**DATA SUPPLIED:**
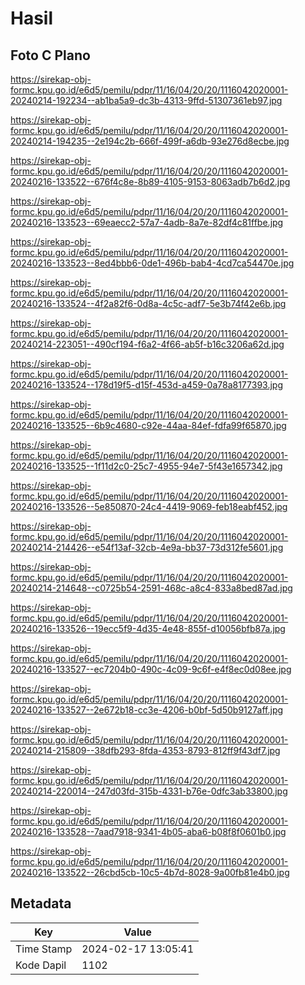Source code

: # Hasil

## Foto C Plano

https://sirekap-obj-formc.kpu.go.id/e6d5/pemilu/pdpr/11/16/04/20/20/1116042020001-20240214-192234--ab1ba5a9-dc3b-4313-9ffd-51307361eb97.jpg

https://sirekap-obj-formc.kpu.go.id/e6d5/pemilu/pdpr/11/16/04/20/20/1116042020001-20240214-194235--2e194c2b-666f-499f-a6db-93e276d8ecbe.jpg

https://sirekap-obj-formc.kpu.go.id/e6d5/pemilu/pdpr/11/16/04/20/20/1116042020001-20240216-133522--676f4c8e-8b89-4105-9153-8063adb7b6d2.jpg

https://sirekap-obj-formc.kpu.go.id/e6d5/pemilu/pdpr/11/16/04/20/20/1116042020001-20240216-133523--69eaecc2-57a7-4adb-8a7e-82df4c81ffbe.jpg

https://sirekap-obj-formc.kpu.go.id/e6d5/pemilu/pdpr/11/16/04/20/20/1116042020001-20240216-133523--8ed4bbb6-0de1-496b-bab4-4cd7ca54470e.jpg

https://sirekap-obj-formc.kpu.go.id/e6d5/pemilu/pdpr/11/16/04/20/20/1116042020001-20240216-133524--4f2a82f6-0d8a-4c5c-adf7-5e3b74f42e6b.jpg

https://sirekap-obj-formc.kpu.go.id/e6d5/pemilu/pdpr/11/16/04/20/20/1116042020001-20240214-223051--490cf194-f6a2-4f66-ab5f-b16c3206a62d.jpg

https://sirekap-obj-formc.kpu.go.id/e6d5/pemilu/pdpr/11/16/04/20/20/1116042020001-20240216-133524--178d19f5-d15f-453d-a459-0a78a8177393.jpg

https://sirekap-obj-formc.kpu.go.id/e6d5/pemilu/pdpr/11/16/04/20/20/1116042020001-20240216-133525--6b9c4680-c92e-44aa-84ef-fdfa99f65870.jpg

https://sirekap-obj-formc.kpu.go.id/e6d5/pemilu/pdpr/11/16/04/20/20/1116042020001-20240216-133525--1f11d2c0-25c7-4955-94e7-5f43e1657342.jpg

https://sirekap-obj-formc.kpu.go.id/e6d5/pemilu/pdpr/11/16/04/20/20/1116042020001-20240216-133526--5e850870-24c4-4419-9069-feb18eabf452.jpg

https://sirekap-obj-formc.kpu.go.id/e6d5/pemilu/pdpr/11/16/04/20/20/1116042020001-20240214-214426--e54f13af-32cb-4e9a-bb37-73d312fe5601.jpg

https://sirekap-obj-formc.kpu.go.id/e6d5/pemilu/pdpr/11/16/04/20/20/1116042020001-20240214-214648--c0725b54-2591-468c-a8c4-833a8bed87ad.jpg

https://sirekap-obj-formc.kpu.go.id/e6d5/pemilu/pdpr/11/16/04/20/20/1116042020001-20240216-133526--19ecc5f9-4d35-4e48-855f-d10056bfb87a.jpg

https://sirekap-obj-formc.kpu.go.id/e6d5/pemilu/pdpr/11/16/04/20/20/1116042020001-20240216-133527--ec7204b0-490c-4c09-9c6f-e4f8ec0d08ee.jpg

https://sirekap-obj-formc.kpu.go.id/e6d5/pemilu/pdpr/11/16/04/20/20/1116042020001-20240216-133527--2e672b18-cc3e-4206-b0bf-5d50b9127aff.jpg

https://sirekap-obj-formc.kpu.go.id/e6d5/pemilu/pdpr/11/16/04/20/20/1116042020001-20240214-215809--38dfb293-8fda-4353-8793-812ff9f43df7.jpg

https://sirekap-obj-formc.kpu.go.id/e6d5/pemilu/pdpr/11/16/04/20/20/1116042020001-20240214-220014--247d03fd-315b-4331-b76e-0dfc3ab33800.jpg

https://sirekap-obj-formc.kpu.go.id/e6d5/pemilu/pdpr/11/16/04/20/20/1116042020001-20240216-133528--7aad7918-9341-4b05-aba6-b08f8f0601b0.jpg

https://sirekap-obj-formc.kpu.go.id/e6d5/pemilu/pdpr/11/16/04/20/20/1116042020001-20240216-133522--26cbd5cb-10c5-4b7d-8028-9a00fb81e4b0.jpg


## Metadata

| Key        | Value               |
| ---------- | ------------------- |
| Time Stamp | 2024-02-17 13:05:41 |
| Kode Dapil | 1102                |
...
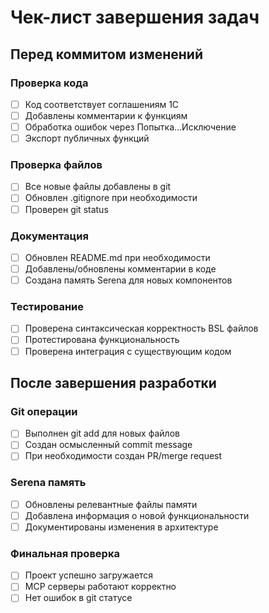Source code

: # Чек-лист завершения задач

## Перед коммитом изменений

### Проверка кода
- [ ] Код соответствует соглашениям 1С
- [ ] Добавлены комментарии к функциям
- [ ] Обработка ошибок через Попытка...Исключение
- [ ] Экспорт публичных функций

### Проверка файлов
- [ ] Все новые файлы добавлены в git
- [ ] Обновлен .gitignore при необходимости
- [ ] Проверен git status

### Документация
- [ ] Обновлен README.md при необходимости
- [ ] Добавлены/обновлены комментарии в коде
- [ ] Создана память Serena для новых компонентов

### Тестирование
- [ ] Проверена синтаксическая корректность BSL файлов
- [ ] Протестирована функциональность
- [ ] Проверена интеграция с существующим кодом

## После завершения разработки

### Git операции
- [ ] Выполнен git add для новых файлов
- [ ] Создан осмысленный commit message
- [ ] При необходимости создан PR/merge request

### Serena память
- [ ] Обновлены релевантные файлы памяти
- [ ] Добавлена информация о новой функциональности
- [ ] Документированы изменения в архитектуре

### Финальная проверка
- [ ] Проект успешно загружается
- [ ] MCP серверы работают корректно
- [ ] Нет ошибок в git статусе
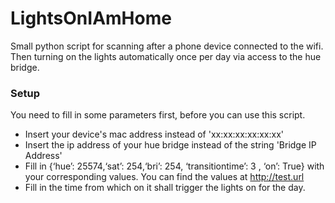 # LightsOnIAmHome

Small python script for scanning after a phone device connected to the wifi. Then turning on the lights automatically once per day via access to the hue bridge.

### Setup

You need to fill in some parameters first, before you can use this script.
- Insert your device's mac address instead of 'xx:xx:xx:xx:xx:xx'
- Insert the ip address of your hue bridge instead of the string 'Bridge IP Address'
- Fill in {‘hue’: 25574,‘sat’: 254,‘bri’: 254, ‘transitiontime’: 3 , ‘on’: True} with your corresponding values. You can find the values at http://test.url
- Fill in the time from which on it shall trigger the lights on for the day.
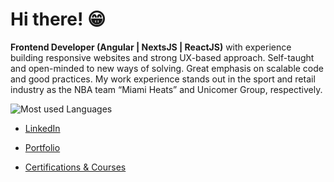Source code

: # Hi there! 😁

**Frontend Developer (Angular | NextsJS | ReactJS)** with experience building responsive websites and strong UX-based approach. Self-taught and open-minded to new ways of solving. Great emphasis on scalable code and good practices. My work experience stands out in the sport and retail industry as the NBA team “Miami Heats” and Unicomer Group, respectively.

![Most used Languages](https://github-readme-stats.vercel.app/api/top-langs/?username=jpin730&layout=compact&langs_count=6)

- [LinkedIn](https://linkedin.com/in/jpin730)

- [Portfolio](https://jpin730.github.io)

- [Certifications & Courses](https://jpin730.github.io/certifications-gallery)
---
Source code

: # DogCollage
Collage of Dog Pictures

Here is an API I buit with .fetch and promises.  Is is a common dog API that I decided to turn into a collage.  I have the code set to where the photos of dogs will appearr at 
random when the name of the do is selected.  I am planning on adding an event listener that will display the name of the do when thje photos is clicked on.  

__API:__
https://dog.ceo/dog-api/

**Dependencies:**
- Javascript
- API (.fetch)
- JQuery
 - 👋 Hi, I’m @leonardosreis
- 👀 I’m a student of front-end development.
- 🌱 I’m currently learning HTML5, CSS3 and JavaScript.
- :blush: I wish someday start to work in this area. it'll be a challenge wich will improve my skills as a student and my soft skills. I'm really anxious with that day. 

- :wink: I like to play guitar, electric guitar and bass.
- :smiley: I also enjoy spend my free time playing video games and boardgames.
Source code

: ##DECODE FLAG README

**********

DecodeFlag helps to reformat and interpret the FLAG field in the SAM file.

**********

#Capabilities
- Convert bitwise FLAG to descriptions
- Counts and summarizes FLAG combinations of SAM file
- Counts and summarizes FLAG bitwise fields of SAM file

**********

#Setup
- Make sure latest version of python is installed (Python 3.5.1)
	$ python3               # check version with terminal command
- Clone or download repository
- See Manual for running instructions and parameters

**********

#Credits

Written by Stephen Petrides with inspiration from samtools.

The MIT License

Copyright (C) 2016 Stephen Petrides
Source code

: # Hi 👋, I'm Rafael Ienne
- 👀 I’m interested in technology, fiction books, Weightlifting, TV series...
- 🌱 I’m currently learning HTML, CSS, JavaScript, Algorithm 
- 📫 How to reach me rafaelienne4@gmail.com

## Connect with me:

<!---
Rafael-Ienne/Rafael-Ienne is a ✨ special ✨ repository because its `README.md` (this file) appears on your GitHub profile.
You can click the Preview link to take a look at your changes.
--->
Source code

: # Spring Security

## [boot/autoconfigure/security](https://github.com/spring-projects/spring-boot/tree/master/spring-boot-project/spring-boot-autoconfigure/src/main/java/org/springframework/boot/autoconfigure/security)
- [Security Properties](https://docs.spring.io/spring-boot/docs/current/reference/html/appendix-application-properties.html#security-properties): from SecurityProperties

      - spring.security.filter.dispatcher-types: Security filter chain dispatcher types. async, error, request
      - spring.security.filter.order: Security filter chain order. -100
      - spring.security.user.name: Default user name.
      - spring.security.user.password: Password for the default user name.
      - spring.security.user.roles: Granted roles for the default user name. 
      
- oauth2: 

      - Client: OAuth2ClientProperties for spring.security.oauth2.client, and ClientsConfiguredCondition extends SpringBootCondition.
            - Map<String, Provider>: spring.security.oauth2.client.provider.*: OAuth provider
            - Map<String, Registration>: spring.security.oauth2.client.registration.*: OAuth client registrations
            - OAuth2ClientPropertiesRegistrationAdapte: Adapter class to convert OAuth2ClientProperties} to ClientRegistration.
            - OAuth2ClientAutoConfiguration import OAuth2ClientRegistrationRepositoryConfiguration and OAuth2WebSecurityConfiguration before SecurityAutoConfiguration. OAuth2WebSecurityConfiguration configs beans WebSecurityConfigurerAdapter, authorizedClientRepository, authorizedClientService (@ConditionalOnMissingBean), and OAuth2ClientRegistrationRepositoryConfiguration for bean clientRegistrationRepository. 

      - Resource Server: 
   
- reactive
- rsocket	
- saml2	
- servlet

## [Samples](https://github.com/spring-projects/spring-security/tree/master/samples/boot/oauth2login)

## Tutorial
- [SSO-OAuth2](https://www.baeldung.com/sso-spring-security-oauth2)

**YOUR ASSIGNMENT:** Both boundary lines included, write out word for word only the lines above from the one containing "- [ ] Создана" to the one containing "Hi there! 😁", leaving out any pictures.

**REPLY:**
- [ ] Создана память Serena для новых компонентов

### Тестирование
- [ ] Проверена синтаксическая корректность BSL файлов
- [ ] Протестирована функциональность
- [ ] Проверена интеграция с существующим кодом

## После завершения разработки

### Git операции
- [ ] Выполнен git add для новых файлов
- [ ] Создан осмысленный commit message
- [ ] При необходимости создан PR/merge request

### Serena память
- [ ] Обновлены релевантные файлы памяти
- [ ] Добавлена информация о новой функциональности
- [ ] Документированы изменения в архитектуре

### Финальная проверка
- [ ] Проект успешно загружается
- [ ] MCP серверы работают корректно
- [ ] Нет ошибок в git статусе
 # LightsOnIAmHome

Small python script for scanning after a phone device connected to the wifi. Then turning on the lights automatically once per day via access to the hue bridge.

### Setup

You need to fill in some parameters first, before you can use this script.
- Insert your device's mac address instead of 'xx:xx:xx:xx:xx:xx'
- Insert the ip address of your hue bridge instead of the string 'Bridge IP Address'
- Fill in {‘hue’: 25574,‘sat’: 254,‘bri’: 254, ‘transitiontime’: 3 , ‘on’: True} with your corresponding values. You can find the values at http://test.url
- Fill in the time from which on it shall trigger the lights on for the day.
Source code

: # Hi there! 😁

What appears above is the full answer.